Currently, it is not clear to me if this model can work. After preliminary experiments and observations it doesn't seem like this architecture can learn latent topics very well. So for now, it will be archived.

Implementation of Dieng et al.'s TopicRNN: a neural topic model & RNN hybrid that learns global semantic dependencies via latent topics and local, syntatic dependencies through an RNN.

Model Details

  • The model learns a beta matrix of size (V x K) where V is the size of the vocabulary and K is the number of latent topics. Each row in beta represents a distinct distribution over the vocabulary.
  • A variational distribution is learned using word frequencies as input to produce the parameters for the Gaussian distribution in which each topic proportion vector theta of length k is sampled from.
  • beta * theta then results in the the logits over the vocabulary at the given time step that allow learned topics to be properly weighted before influencing inference of the next word. Topic additions for each word are zeroed out if the index of the logit belongs to a stop word, this allows only semantically significant words to have influence from the topics.
  • The topic additionsbeta * theta are added to the vocabulary projection of the RNN hidden W * ht resulting in a final distribution over the vocabulary that is normalized via SoftMax.

Getting Started

The system is built with PyTorch and AllenNLP, which are the main dependencies.

Prerequisites

  • Python 3.6 (3.6.5+ recommended)
  • AllenNLP 0.6.0

Installing

It is recommended to first create a virtual environment before installing dependencies.

Using Conda

conda create --name topic_rnn python=3.6

Using VirtualEnv

python3 -m venv /path/to/new/virtual/environment

Download PyTorch and AllenNLP via

`pip install -r requirements.txt`

Generating a Dataset (IMDB)

imdb_review_reader.py contains a dataset reader primed to take a .jsonl file where each entry is of the form

{
    'id': <integer id>,
    'text': <raw text of movie review>,
    'sentiment': <integer value representing sentiment>
}

You can download the IMDB 100K dataset here.

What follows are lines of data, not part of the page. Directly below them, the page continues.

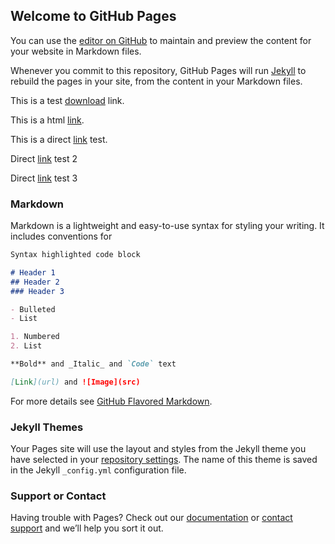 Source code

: ## Welcome to GitHub Pages

You can use the [editor on GitHub](https://github.com/pdenoyel/AdvancedComputerArchitecture/edit/master/index.md) to maintain and preview the content for your website in Markdown files.

Whenever you commit to this repository, GitHub Pages will run [Jekyll](https://jekyllrb.com/) to rebuild the pages in your site, from the content in your Markdown files.

This is a test [download](https://github.com/pdenoyel/AdvancedComputerArchitecture/blob/master/Testdocument.docx) link.

This is a html <a href="https://github.com/pdenoyel/AdvancedComputerArchitecture/blob/master/Testdocument.docx" download>link</a>.

This is a direct <a href="/Testdocument.docx" download="Testdocument.docx">link</a> test.

Direct <a href="https://github.com/pdenoyel/AdvancedComputerArchitecture/blob/master/Testdocument.docx" download="Testdocument.docx">link</a> test 2

Direct <a href="/LitReviews/Test.docx" download="Testdocument.docx">link</a> test 3

### Markdown

Markdown is a lightweight and easy-to-use syntax for styling your writing. It includes conventions for

```markdown
Syntax highlighted code block

# Header 1
## Header 2
### Header 3

- Bulleted
- List

1. Numbered
2. List

**Bold** and _Italic_ and `Code` text

[Link](url) and ![Image](src)
```

For more details see [GitHub Flavored Markdown](https://guides.github.com/features/mastering-markdown/).

### Jekyll Themes

Your Pages site will use the layout and styles from the Jekyll theme you have selected in your [repository settings](https://github.com/pdenoyel/AdvancedComputerArchitecture/settings). The name of this theme is saved in the Jekyll `_config.yml` configuration file.

### Support or Contact

Having trouble with Pages? Check out our [documentation](https://help.github.com/categories/github-pages-basics/) or [contact support](https://github.com/contact) and we’ll help you sort it out.
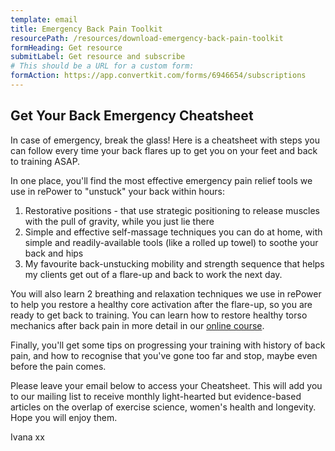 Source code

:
 ```yaml
---
template: email
title: Emergency Back Pain Toolkit
resourcePath: /resources/download-emergency-back-pain-toolkit
formHeading: Get resource
submitLabel: Get resource and subscribe
# This should be a URL for a custom form:
formAction: https://app.convertkit.com/forms/6946654/subscriptions
---
```


## Get Your Back Emergency Cheatsheet

In case of emergency, break the glass! Here is a cheatsheet with steps you can follow every time your back flares up to get you on your feet and back to training ASAP.

In one place, you'll find the most effective emergency pain relief tools we use in rePower to "unstuck" your back within hours:  

1. Restorative positions - that use strategic positioning to release muscles with the pull of gravity, while you just lie there  
2. Simple and effective self-massage techniques you can do at home, with simple and readily-available tools (like a rolled up towel) to soothe your back and hips 
3. My favourite back-unstucking mobility and strength sequence that helps my clients get out of a flare-up and back to work the next day.

You will also learn 2 breathing and relaxation techniques we use in rePower to help you restore a healthy core activation after the flare-up, so you are ready to get back to training. You can learn how to restore healthy torso mechanics after back pain in more detail in our [online course](https://movementkitchen.onlinecoursehost.com/courses/emergency-back-pain-toolkit).

Finally, you'll get some tips on progressing your training with history of back pain, and how to recognise that you've gone too far and stop, maybe even before the pain comes.

Please leave your email below to access your Cheatsheet. This will add you to our mailing list to receive monthly light-hearted but evidence-based articles on the overlap of exercise science, women's health and longevity. Hope you will enjoy them.

Ivana xx

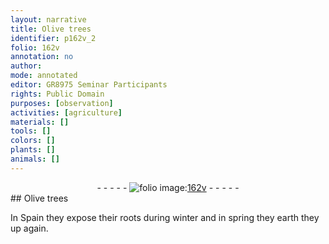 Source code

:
 ```yaml
---
layout: narrative
title: Olive trees
identifier: p162v_2
folio: 162v
annotation: no
author:
mode: annotated
editor: GR8975 Seminar Participants
rights: Public Domain
purposes: [observation]
activities: [agriculture]
materials: []
tools: []
colors: []
plants: []
animals: []
---
```


 <div class="folio" align="center">- - - - - <a href="http://gallica.bnf.fr/ark:/12148/btv1b10500001g/f330.item" target="_blank"><img src="https://cu-mkp.github.io/GR8975-edition/assets/photo-icon.png" alt="folio image: " style="display:inline-block; margin-bottom:-3px;"/>162v</a> - - - - - </div> <span class="activity"></span> 
## Olive trees

 
In <span class="name">Spain</span> they expose their roots during winter and in spring they earth they up again.
  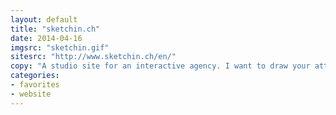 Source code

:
 ```yaml
---
layout: default
title: "sketchin.ch"
date: 2014-04-16
imgsrc: "sketchin.gif"
sitesrc: "http://www.sketchin.ch/en/"
copy: "A studio site for an interactive agency. I want to draw your attention to the vertical nav text color transition as the image slides under it; very slick. I like lots of pieces, though the overall look is a bit corporate for my taste. Then again, their client may go for it. "
categories:
- favorites
- website
---
```


    
    
    

    
     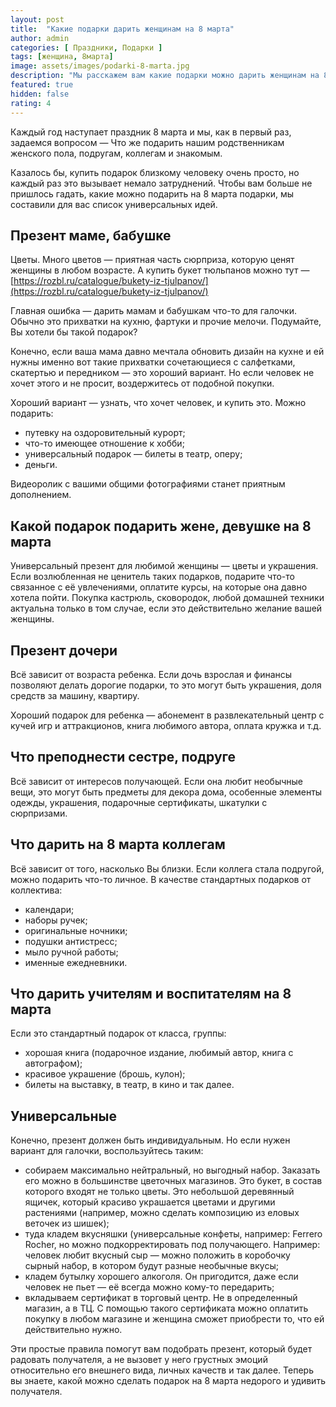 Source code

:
 ```yaml
---
layout: post
title:  "Какие подарки дарить женщинам на 8 марта"
author: admin
categories: [ Праздники, Подарки ]
tags: [женщина, 8марта]
image: assets/images/podarki-8-marta.jpg
description: "Мы расскажем вам какие подарки можно дарить женщинам на 8 марта."
featured: true
hidden: false
rating: 4
---
```


Каждый год наступает праздник 8 марта и мы, как в первый раз, задаемся вопросом — Что же подарить нашим родственникам женского пола, подругам, коллегам и знакомым.

Казалось бы, купить подарок близкому человеку очень просто, но каждый раз это вызывает немало затруднений. Чтобы вам больше не пришлось гадать, какие можно подарить на 8 марта подарки, мы составили для вас список универсальных идей.

## Презент маме, бабушке

Цветы. Много цветов — приятная часть сюрприза, которую ценят женщины в любом возрасте. А купить букет тюльпанов можно тут — [https://rozbl.ru/catalogue/bukety-iz-tjulpanov/](https://rozbl.ru/catalogue/bukety-iz-tjulpanov/)

Главная ошибка — дарить мамам и бабушкам что-то для галочки. Обычно это прихватки на кухню, фартуки и прочие мелочи. Подумайте, Вы хотели бы такой подарок?

Конечно, если ваша мама давно мечтала обновить дизайн на кухне и ей нужны именно вот такие прихватки сочетающиеся с салфетками, скатертью и передником — это хороший вариант. Но если человек не хочет этого и не просит, воздержитесь от подобной покупки.

Хороший вариант — узнать, что хочет человек, и купить это. Можно подарить:
* путевку на оздоровительный курорт;
* что-то имеющее отношение к хобби;
* универсальный подарок — билеты в театр, оперу;
* деньги.

Видеоролик с вашими общими фотографиями станет приятным дополнением.

## Какой подарок подарить жене, девушке на 8 марта
Универсальный презент для любимой женщины — цветы и украшения. Если возлюбленная не ценитель таких подарков, подарите что-то связанное с её увлечениями, оплатите курсы, на которые она давно хотела пойти. Покупка кастрюль, сковородок, любой домашней техники актуальна только в том случае, если это действительно желание вашей женщины.

## Презент дочери

Всё зависит от возраста ребенка. Если дочь взрослая и финансы позволяют делать дорогие подарки, то это могут быть украшения, доля средств за машину, квартиру.

Хороший подарок для ребенка — абонемент в развлекательный центр с кучей игр и аттракционов, книга любимого автора, оплата кружка и т.д.

## Что преподнести сестре, подруге

Всё зависит от интересов получающей. Если она любит необычные вещи, это могут быть предметы для декора дома, особенные элементы одежды, украшения, подарочные сертификаты, шкатулки с сюрпризами.

## Что дарить на 8 марта коллегам

Всё зависит от того, насколько Вы близки. Если коллега стала подругой, можно подарить что-то личное. В качестве стандартных подарков от коллектива:
* календари;
* наборы ручек;
* оригинальные ночники;
* подушки антистресс;
* мыло ручной работы;
* именные ежедневники.

## Что дарить учителям и воспитателям на 8 марта

Если это стандартный подарок от класса, группы:
* хорошая книга (подарочное издание, любимый автор, книга с автографом);
* красивое украшение (брошь, кулон);
* билеты на выставку, в театр, в кино и так далее.

## Универсальные

Конечно, презент должен быть индивидуальным. Но если нужен вариант для галочки, воспользуйтесь таким:
* собираем максимально нейтральный, но выгодный набор. Заказать его можно в большинстве цветочных магазинов. Это букет, в состав которого входят не только цветы. Это небольшой деревянный ящичек, который красиво украшается цветами и другими растениями (например, можно сделать композицию из еловых веточек из шишек);
* туда кладем вкусняшки (универсальные конфеты, например: Ferrero Rocher, но можно подкорректировать под получающего. Например: человек любит вкусный сыр — можно положить в коробочку сырный набор, в котором будут разные необычные вкусы;
* кладем бутылку хорошего алкоголя. Он пригодится, даже если человек не пьет — её всегда можно кому-то передарить;
* вкладываем сертификат в торговый центр. Не в определенный магазин, а в ТЦ. С помощью такого сертификата можно оплатить покупку в любом магазине и женщина сможет приобрести то, что ей действительно нужно.

Эти простые правила помогут вам подобрать презент, который будет радовать получателя, а не вызовет у него грустных эмоций относительно его внешнего вида, личных качеств и так далее. Теперь вы знаете, какой можно сделать подарок на 8 марта недорого и удивить получателя.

Upon extracting the dataset from the tar, the resulting directory will look like

aclImdb/
    train/
        unsup/
            <review id>_<sentiment>.txt
            ...
        pos/
            <review id>_<sentiment>.txt
            ...
        neg/
            <review id>_<sentiment>.txt
            ...
    test/
        pos/
            <review id>_<sentiment>.txt
            ...
        neg/
            <review id>_<sentiment>.txt
            ...
    ...

You can generate the necessary .jsonl files via scripts/generate_imdb_corpus.py needed to reproduce the results of the paper. The script expects the aclImdb file structure above, you can run it by doing

python generate_imdb_corpus.py --data-path <path to aclImdb>  --save-dir <directory to save the .jsonl files>

The directory specified by --save-dir will then contain five files: train_unsup.jsonl, valid_unsup.jsonl, train_labeled.jsonl, valid_labeled.jsonl, and test.jsonl. You will need to write the relative path to training/testing .jsonl files within your experiment JSON config.

Training the model

tests/fixtures/smoke_imdb_language_model.json contains a base specification for TopicRNN (i.e hyperparamters, relative paths to training/testing .jsonl, etc.). The fixtures also includes a subset of the IMDB dataset in the expected format.

Training this simple model can be done right out of the box after installing requirements. To ensure things are running smoothly, run

allennlp train tests/fixtures/smoke_imdb_language_model.json --s /tmp/topic_rnn_imdb_smoke --include-package library

To ensure that the model runs properly with a GPU, change cuda_device under trainer in the config JSON to point to an available device.

So long as the model can save a checkpoint when using either a CPU or GPU, you're good to go.

In any file in experiments, you must specify at minimum

  • The dataset reader with type (i.e. imdb_review_reader) and words_per_instance (backpropagation-through-time limit)
  • The relative paths to the training and validation .jsonl files (generate_imdb_corpus.py will be extended to produce training and validation splits at a later time)
  • Vocabulary with max_vocab_size
  • The model with type (base implementation of topic_rnn is currently the only model), text_field_embedder (specify whether to use pretrained embeddings, embedding size, etc.), text_encoder (encoding the utterance via RNN, GRU, LSTM, etc.), and topic_dim (number of latent topics)

An example, experiments/imdb_language_model.json is provided.

To train the model with an experimental config, run

allennlp train <path to the current experiment's JSON configuration> \
-s <directory for serialization>  \
--include-package library

Built With

  • AllenNLP - The NLP framework used, built by AI2
  • PyTorch - The deep learning library used

Authors

  • Tam Dang

License

This project is licensed under the Apache License - see the LICENSE.md file for details.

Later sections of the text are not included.